All logging and tracing behavior is controlled through environment variables.

Controls which log messages are emitted. Sayiir uses the standard tracing_subscriber::EnvFilter filter syntax.

Terminal window
# Set the global log level
RUST_LOG=info # Default — show info, warn, and error
RUST_LOG=debug # Verbose — includes task claim details, snapshot saves
RUST_LOG=warn # Quiet — only warnings and errors
RUST_LOG=error # Minimal — only errors
RUST_LOG=off # Silent — no logs at all

You can also set levels per module to fine-tune output:

Terminal window
# Silence Sayiir internals, keep your app logs
RUST_LOG=info,sayiir_runtime=off,sayiir_postgres=off
# Debug only the database layer
RUST_LOG=warn,sayiir_postgres=debug
# Debug only the worker/runtime layer
RUST_LOG=warn,sayiir_runtime=debug
# Show everything from Sayiir, silence dependencies
RUST_LOG=warn,sayiir_runtime=trace,sayiir_postgres=trace,sayiir_persistence=trace

OTEL_EXPORTER_OTLP_ENDPOINT — OpenTelemetry Endpoint

Section titled “OTEL_EXPORTER_OTLP_ENDPOINT — OpenTelemetry Endpoint”
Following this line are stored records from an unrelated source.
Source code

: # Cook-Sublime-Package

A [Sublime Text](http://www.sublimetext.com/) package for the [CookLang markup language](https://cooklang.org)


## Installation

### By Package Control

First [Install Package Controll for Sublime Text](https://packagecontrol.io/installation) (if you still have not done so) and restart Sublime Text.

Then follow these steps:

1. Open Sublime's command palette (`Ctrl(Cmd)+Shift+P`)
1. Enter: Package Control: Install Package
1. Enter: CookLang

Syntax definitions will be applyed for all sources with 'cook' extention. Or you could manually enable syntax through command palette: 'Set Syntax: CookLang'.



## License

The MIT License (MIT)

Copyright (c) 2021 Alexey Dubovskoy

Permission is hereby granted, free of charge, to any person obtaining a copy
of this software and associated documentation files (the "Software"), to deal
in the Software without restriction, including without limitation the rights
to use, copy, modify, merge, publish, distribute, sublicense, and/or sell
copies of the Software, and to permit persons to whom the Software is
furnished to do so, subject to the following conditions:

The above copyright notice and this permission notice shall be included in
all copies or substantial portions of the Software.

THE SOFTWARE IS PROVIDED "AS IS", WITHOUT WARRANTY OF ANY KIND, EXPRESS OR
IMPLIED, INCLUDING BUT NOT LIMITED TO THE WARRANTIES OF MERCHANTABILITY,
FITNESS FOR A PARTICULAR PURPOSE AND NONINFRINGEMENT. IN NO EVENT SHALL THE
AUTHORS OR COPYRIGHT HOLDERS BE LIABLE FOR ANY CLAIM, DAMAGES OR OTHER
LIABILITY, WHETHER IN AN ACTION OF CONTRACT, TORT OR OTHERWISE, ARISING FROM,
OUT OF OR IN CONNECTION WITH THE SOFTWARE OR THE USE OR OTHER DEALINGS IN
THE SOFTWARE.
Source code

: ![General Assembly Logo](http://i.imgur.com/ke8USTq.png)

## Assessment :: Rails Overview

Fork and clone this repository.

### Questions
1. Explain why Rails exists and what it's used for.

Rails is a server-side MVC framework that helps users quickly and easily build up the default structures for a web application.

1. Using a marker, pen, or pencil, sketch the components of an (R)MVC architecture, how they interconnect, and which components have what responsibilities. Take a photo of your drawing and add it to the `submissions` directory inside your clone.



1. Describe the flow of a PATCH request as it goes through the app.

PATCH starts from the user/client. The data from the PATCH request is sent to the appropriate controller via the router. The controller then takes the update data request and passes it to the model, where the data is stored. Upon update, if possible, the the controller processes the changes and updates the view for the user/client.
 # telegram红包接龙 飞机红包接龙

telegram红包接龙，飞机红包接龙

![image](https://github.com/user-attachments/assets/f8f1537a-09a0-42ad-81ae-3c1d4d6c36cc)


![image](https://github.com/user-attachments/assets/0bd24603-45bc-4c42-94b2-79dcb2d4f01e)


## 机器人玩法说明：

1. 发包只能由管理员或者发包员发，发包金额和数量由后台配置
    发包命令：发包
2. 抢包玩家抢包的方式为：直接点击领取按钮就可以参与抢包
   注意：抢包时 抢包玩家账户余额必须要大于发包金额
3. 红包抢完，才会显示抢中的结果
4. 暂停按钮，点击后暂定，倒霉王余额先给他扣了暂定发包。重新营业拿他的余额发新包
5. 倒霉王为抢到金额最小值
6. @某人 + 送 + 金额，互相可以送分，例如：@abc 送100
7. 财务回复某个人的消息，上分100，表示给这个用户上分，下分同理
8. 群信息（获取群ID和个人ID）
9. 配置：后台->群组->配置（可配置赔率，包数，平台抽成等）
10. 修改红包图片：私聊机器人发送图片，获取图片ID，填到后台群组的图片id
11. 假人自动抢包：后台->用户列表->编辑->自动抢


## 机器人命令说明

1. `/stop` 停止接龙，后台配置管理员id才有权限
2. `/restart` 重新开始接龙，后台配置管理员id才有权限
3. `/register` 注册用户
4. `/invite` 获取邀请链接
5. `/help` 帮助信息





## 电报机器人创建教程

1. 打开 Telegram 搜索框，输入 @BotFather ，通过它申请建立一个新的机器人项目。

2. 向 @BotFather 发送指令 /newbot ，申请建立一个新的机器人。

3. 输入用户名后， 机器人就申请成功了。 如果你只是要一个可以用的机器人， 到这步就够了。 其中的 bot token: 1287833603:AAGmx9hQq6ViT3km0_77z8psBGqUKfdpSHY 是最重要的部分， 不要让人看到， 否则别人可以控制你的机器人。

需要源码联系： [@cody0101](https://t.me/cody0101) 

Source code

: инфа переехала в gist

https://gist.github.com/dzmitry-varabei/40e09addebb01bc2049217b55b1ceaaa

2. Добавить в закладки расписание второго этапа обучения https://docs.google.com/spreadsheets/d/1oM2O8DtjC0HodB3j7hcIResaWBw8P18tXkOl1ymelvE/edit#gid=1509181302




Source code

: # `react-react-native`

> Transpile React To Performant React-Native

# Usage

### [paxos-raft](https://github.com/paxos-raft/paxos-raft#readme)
When set, Sayiir exports traces via gRPC to the specified OTLP endpoint. When unset, only console logging is active (no OTel overhead).

Terminal window
# Local Jaeger (default OTLP gRPC port)
OTEL_EXPORTER_OTLP_ENDPOINT=http://localhost:4317
# Grafana Tempo
OTEL_EXPORTER_OTLP_ENDPOINT=http://tempo.monitoring:4317
# Datadog Agent
OTEL_EXPORTER_OTLP_ENDPOINT=http://localhost:4317

Identifies your service in the tracing backend. Defaults to sayiir-py (Python) or sayiir-node (Node.js) if not set.

Terminal window
OTEL_SERVICE_NAME=order-service
OTEL_SERVICE_NAME=payment-worker

Sayiir instruments every significant operation with structured spans and fields:

Every database call is wrapped in a span with db.system = "postgresql":

Span NameDescription
db.save_snapshotPersist workflow checkpoint
db.load_snapshotLoad workflow state
db.save_task_resultSave completed task output
db.claim_taskAcquire task claim
db.release_task_claimRelease task claim
db.find_available_tasksPoll for available work
db.store_signalStore cancel/pause signal
db.check_and_cancelCheck for cancellation
db.check_and_pauseCheck for pause request
Span NameDescription
workflowFull workflow execution
taskIndividual task execution with heartbeat
settle_resultPost-task result handling (retry/save/advance)
forkParallel branch execution
loopLoop iteration
lifecycle.prepare_runInitialize new workflow
lifecycle.prepare_resumeResume from checkpoint
lifecycle.finalizeFinalize workflow (complete/fail/cancel)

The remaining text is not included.